Early works by Pop icons Andy Warhol and Roy Lichtenstein lead the evening auction and are joined by a central group of the next-generation of American artists including Felix Gonzalez-Torres, Mike Kelley, Glenn Ligon, and Kelley Walker. A major highlight of the sale will be a capsule selection of works by Jean-Michel Basquiat from the collection of celebrated actor Johnny Depp. Giants of European painting feature firmly with Gerhard Richter’s Abstraktes Bild (811-2) leading the line-up of modern masters. This season Post-War and Contemporary Art, across all auctions, is estimated to total over £90,000,000.* Featuring 45 lots, the Post-War and Contemporary Evening Auction will be a centrepiece of 20th Century at Christie’s, a series of auctions that take place from 17 to 30 June.
Another highlight of the auction, Christie’s will present a time-capsule group of nine works by Jean-Michel Basquiat from the collection of the celebrated actor, producer and musician Johnny Depp. This carefully curated selection of Basquiat paintings and drawings attests to Depp’s understanding and engagement with one of the most acclaimed icons of 20th-century painting.

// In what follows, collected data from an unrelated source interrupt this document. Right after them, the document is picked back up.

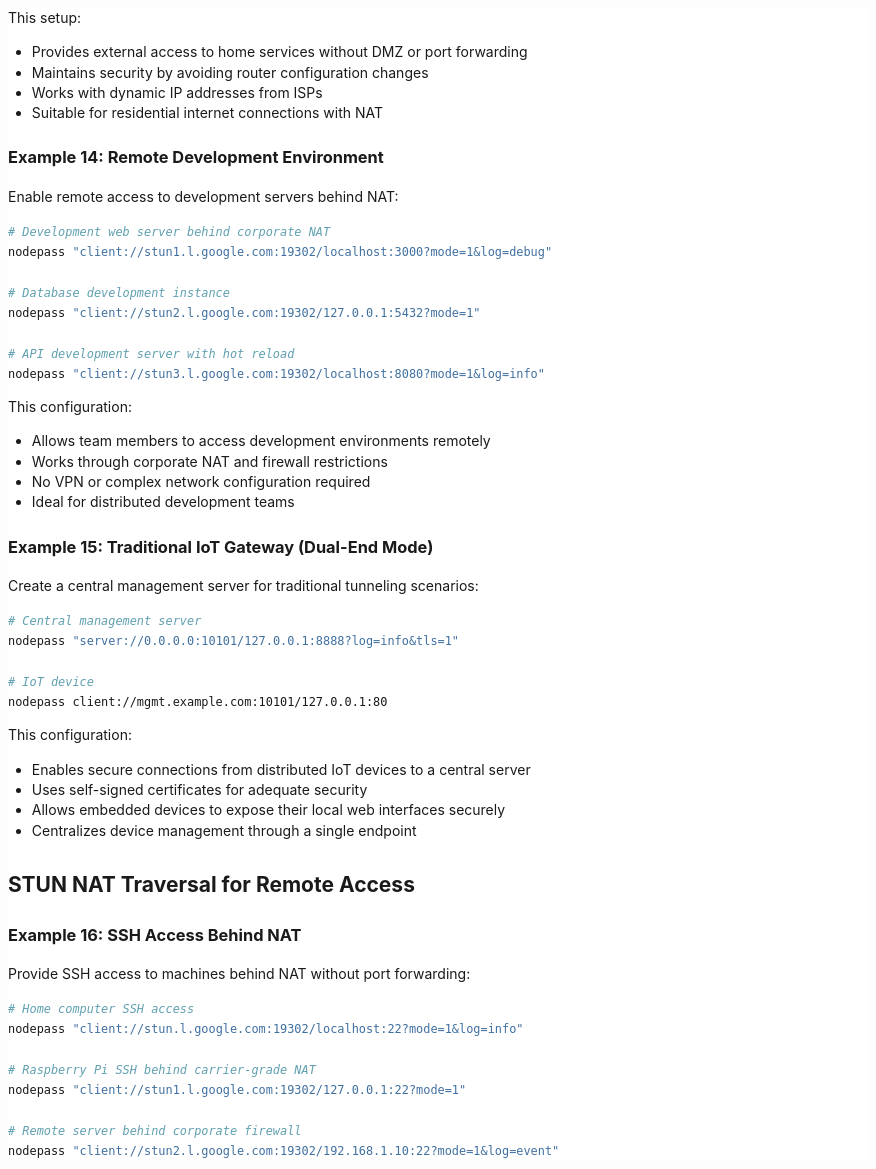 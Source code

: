 This setup:
- Provides external access to home services without DMZ or port forwarding
- Maintains security by avoiding router configuration changes
- Works with dynamic IP addresses from ISPs
- Suitable for residential internet connections with NAT

### Example 14: Remote Development Environment

Enable remote access to development servers behind NAT:

```bash
# Development web server behind corporate NAT
nodepass "client://stun1.l.google.com:19302/localhost:3000?mode=1&log=debug"

# Database development instance
nodepass "client://stun2.l.google.com:19302/127.0.0.1:5432?mode=1"

# API development server with hot reload
nodepass "client://stun3.l.google.com:19302/localhost:8080?mode=1&log=info"
```

This configuration:
- Allows team members to access development environments remotely
- Works through corporate NAT and firewall restrictions
- No VPN or complex network configuration required
- Ideal for distributed development teams

### Example 15: Traditional IoT Gateway (Dual-End Mode)

Create a central management server for traditional tunneling scenarios:

```bash
# Central management server
nodepass "server://0.0.0.0:10101/127.0.0.1:8888?log=info&tls=1"

# IoT device
nodepass client://mgmt.example.com:10101/127.0.0.1:80
```

This configuration:
- Enables secure connections from distributed IoT devices to a central server
- Uses self-signed certificates for adequate security
- Allows embedded devices to expose their local web interfaces securely
- Centralizes device management through a single endpoint

## STUN NAT Traversal for Remote Access

### Example 16: SSH Access Behind NAT

Provide SSH access to machines behind NAT without port forwarding:

```bash
# Home computer SSH access
nodepass "client://stun.l.google.com:19302/localhost:22?mode=1&log=info"

# Raspberry Pi SSH behind carrier-grade NAT
nodepass "client://stun1.l.google.com:19302/127.0.0.1:22?mode=1"

# Remote server behind corporate firewall
nodepass "client://stun2.l.google.com:19302/192.168.1.10:22?mode=1&log=event"
```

Having been in dialogue with Johnny Depp since the start of the year, and following momentum in the Basquiat market since the auction record-breaking success of Untitled (1982) in May, this group of works from the early 1980s are set to be a focal point of both the Post-War and Contemporary Art Evening and Day Auctions. Depp has described his relationship with Basquiat’s work: "Nothing can replace the warmth and immediacy of Basquiat's poetry, or the absolute questions and truths that he delivered. The beautiful and disturbing music of his paintings, the cacophony of his silence that attacks our senses, will live far beyond our breath." Published in E. Navarra, Jean-Michel Basquiat, Paris 2000, pp. 16-17.
Assembled over the course of more than 25 years, the works date, almost exclusively, from 1981: the year that saw Basquiat’s transformation from clandestine street artist to global superstar. Channelling the creative energy that fuelled the musical and artistic underbelly of post-punk New York, the works give a glimpse into this meteoric period in Basquiat’s career. Together, they bear witness to the birth of a revolutionary visual language – gestures, words and symbols – that characterised Basquiat’s work at the height of his career in 1981 and 1982. Widely exhibited in many of the artist’s most important retrospectives, they stand together as a survey of the moment that launched Basquiat’s stratospheric career. Since the 1990s, Depp has cultivated a detailed appreciation of Basquiat’s works, seeking out pieces that resonate with his understanding of the artist.